Copy every record below exactly as it stands.
Segment Start: Records provided
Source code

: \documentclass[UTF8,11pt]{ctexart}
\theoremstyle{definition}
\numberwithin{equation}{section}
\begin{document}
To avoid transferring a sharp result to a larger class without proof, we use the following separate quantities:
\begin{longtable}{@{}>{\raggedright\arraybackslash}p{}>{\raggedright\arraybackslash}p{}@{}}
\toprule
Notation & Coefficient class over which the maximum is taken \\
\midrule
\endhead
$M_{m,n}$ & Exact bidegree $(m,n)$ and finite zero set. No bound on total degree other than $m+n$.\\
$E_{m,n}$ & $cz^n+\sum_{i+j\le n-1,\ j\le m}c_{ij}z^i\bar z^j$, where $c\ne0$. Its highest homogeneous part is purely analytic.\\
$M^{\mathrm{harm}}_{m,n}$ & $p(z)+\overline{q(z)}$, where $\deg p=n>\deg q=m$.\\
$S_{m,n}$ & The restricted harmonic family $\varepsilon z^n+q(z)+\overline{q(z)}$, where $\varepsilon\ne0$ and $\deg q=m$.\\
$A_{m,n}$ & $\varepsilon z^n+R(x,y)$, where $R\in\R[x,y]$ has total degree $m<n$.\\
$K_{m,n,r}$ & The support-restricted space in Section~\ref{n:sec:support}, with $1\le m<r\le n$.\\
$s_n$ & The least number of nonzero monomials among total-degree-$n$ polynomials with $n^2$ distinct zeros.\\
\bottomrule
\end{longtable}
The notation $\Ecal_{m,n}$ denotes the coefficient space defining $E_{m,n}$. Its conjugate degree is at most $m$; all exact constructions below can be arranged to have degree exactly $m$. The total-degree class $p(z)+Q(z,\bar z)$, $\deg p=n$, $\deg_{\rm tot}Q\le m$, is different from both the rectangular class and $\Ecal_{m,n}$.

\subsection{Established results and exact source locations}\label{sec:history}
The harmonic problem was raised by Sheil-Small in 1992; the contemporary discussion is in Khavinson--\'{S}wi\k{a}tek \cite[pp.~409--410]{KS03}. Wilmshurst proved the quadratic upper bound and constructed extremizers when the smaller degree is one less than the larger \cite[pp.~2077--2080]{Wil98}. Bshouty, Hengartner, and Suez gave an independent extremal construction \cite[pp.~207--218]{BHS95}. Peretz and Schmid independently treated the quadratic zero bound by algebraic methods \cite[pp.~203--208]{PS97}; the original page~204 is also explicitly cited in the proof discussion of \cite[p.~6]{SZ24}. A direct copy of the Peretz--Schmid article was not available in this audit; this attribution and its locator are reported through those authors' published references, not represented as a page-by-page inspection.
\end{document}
Segment End: Records provided
**Completed task**
Source code

: \documentclass[UTF8,11pt]{ctexart}
\theoremstyle{definition}
\numberwithin{equation}{section}
\begin{document}
To avoid transferring a sharp result to a larger class without proof, we use the following separate quantities:
\begin{longtable}{@{}>{\raggedright\arraybackslash}p{}>{\raggedright\arraybackslash}p{}@{}}
\toprule
Notation & Coefficient class over which the maximum is taken \\
\midrule
\endhead
$M_{m,n}$ & Exact bidegree $(m,n)$ and finite zero set. No bound on total degree other than $m+n$.\\
$E_{m,n}$ & $cz^n+\sum_{i+j\le n-1,\ j\le m}c_{ij}z^i\bar z^j$, where $c\ne0$. Its highest homogeneous part is purely analytic.\\
$M^{\mathrm{harm}}_{m,n}$ & $p(z)+\overline{q(z)}$, where $\deg p=n>\deg q=m$.\\
$S_{m,n}$ & The restricted harmonic family $\varepsilon z^n+q(z)+\overline{q(z)}$, where $\varepsilon\ne0$ and $\deg q=m$.\\
$A_{m,n}$ & $\varepsilon z^n+R(x,y)$, where $R\in\R[x,y]$ has total degree $m<n$.\\
$K_{m,n,r}$ & The support-restricted space in Section~\ref{n:sec:support}, with $1\le m<r\le n$.\\
$s_n$ & The least number of nonzero monomials among total-degree-$n$ polynomials with $n^2$ distinct zeros.\\
\bottomrule
\end{longtable}
The notation $\Ecal_{m,n}$ denotes the coefficient space defining $E_{m,n}$. Its conjugate degree is at most $m$; all exact constructions below can be arranged to have degree exactly $m$. The total-degree class $p(z)+Q(z,\bar z)$, $\deg p=n$, $\deg_{\rm tot}Q\le m$, is different from both the rectangular class and $\Ecal_{m,n}$.

\subsection{Established results and exact source locations}\label{sec:history}
The harmonic problem was raised by Sheil-Small in 1992; the contemporary discussion is in Khavinson--\'{S}wi\k{a}tek \cite[pp.~409--410]{KS03}. Wilmshurst proved the quadratic upper bound and constructed extremizers when the smaller degree is one less than the larger \cite[pp.~2077--2080]{Wil98}. Bshouty, Hengartner, and Suez gave an independent extremal construction \cite[pp.~207--218]{BHS95}. Peretz and Schmid independently treated the quadratic zero bound by algebraic methods \cite[pp.~203--208]{PS97}; the original page~204 is also explicitly cited in the proof discussion of \cite[p.~6]{SZ24}. A direct copy of the Peretz--Schmid article was not available in this audit; this attribution and its locator are reported through those authors' published references, not represented as a page-by-page inspection.
\end{document}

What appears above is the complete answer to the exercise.